[Start of section]
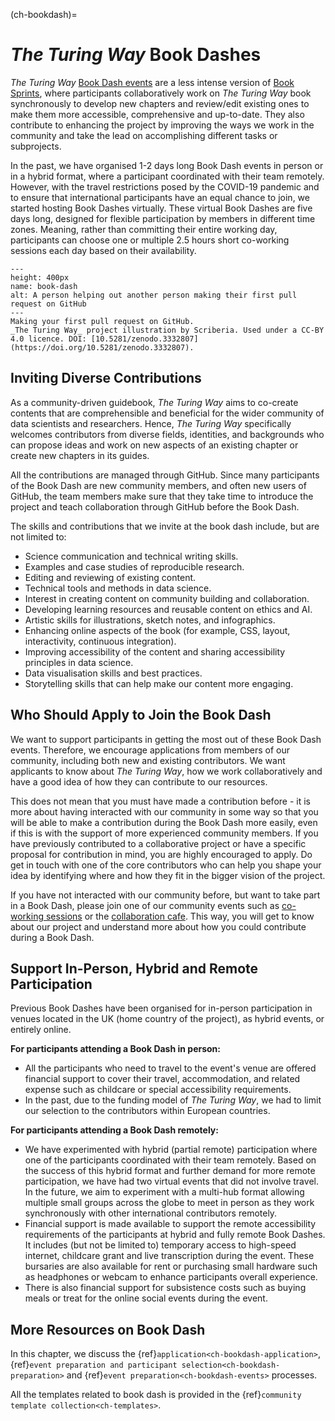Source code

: (ch-bookdash)=
# _The Turing Way_ Book Dashes

_The Turing Way_ [Book Dash events](https://the-turing-way.netlify.app/community-handbook/bookdash.html) are a less intense version of [Book Sprints](https://en.wikipedia.org/wiki/Book_sprint), where participants collaboratively work on _The Turing Way_ book synchronously to develop new chapters and review/edit existing ones to make them more accessible, comprehensive and up-to-date.
They also contribute to enhancing the project by improving the ways we work in the community and take the lead on accomplishing different tasks or subprojects.

In the past, we have organised 1-2 days long Book Dash events in person or in a hybrid format, where a participant coordinated with their team remotely. However, with the travel restrictions posed by the COVID-19 pandemic and to ensure that international participants have an equal chance to join, we started hosting Book Dashes virtually. 
These virtual Book Dashes are five days long, designed for flexible participation by members in different time zones. 
Meaning, rather than committing their entire working day, participants can choose one or multiple 2.5 hours short co-working sessions each day based on their availability.

```{figure} ../figures/first-pull-request.png
---
height: 400px
name: book-dash
alt: A person helping out another person making their first pull request on GitHub
---
Making your first pull request on GitHub.
_The Turing Way_ project illustration by Scriberia. Used under a CC-BY 4.0 licence. DOI: [10.5281/zenodo.3332807](https://doi.org/10.5281/zenodo.3332807).
```
## Inviting Diverse Contributions

As a community-driven guidebook, _The Turing Way_ aims to co-create contents that are comprehensible and beneficial for the wider community of data scientists and researchers.
Hence, _The Turing Way_ specifically welcomes contributors from diverse fields, identities, and backgrounds who can propose ideas and work on new aspects of an existing chapter or create new chapters in its guides.

All the contributions are managed through GitHub.
Since many participants of the Book Dash are new community members, and often new users of GitHub, the team members make sure that they take time to introduce the project and teach collaboration through GitHub before the Book Dash.

The skills and contributions that we invite at the book dash include, but are not limited to:

- Science communication and technical writing skills.
- Examples and case studies of reproducible research.
- Editing and reviewing of existing content.
- Technical tools and methods in data science.
- Interest in creating content on community building and collaboration.
- Developing learning resources and reusable content on ethics and AI.
- Artistic skills for illustrations, sketch notes, and infographics.
- Enhancing online aspects of the book (for example, CSS, layout, interactivity, continuous integration).
- Improving accessibility of the content and sharing accessibility principles in data science.
- Data visualisation skills and best practices.
- Storytelling skills that can help make our content more engaging.

## Who Should Apply to Join the Book Dash

We want to support participants in getting the most out of these Book Dash events. 
Therefore, we encourage applications from members of our community, including both new and existing contributors. 
We want applicants to know about _The Turing Way_, how we work collaboratively and have a good idea of how they can contribute to our resources. 

This does not mean that you must have made a contribution before - it is more about having interacted with our community in some way so that you will be able to make a contribution during the Book Dash more easily, even if this is with the support of more experienced community members. 
If you have previously contributed to a collaborative project or have a specific proposal for contribution in mind, you are highly encouraged to apply.
Do get in touch with one of the core contributors who can help you shape your idea by identifying where and how they fit in the bigger vision of the project.

If you have not interacted with our community before, but want to take part in a Book Dash, please join one of our community events such as [co-working sessions](https://the-turing-way.netlify.app/community-handbook/coworking/coworking-weekly.html) or the [collaboration cafe](https://the-turing-way.netlify.app/community-handbook/coworking/coworking-collabcafe.html#ch-coworking-collabcafe). 
This way, you will get to know about our project and understand more about how you could contribute during a Book Dash.

## Support In-Person, Hybrid and Remote Participation

Previous Book Dashes have been organised for in-person participation in venues located in the UK (home country of the project), as hybrid events, or entirely online.

**For participants attending a Book Dash in person:** 
* All the participants who need to travel to the event's venue are offered financial support to cover their travel, accommodation, and related expense such as childcare or special accessibility requirements.
* In the past, due to the funding model of _The Turing Way_, we had to limit our selection to the contributors within European countries.

**For participants attending a Book Dash remotely:** 
* We have experimented with hybrid (partial remote) participation where one of the participants coordinated with their team remotely.
Based on the success of this hybrid format and further demand for more remote participation, we have had two virtual events that did not involve travel.
In the future, we aim to experiment with a multi-hub format allowing multiple small groups across the globe to meet in person as they work synchronously with other international contributors remotely.
* Financial support is made available to support the remote accessibility requirements of the participants at hybrid and fully remote Book Dashes.
It includes (but not be limited to) temporary access to high-speed internet, childcare grant and live transcription during the event.
These bursaries are also available for rent or purchasing small hardware such as headphones or webcam to enhance participants overall experience.
* There is also financial support for subsistence costs such as buying meals or treat for the online social events during the event.

## More Resources on Book Dash

In this chapter, we discuss the {ref}`application<ch-bookdash-application>`, {ref}`event preparation and participant selection<ch-bookdash-preparation>` and {ref}`event preparation<ch-bookdash-events>` processes.

All the templates related to book dash is provided in the {ref}`community template collection<ch-templates>`.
[End of section]
# EXERCISE AIM
Look above for the line holding "- Data visualisation" and the line holding "We want applicants", then output exactly those two lines and every line between them, nothing more.

# SOLUTION BELOW
- Data visualisation skills and best practices.
- Storytelling skills that can help make our content more engaging.

## Who Should Apply to Join the Book Dash

We want to support participants in getting the most out of these Book Dash events. 
Therefore, we encourage applications from members of our community, including both new and existing contributors. 
We want applicants to know about _The Turing Way_, how we work collaboratively and have a good idea of how they can contribute to our resources. 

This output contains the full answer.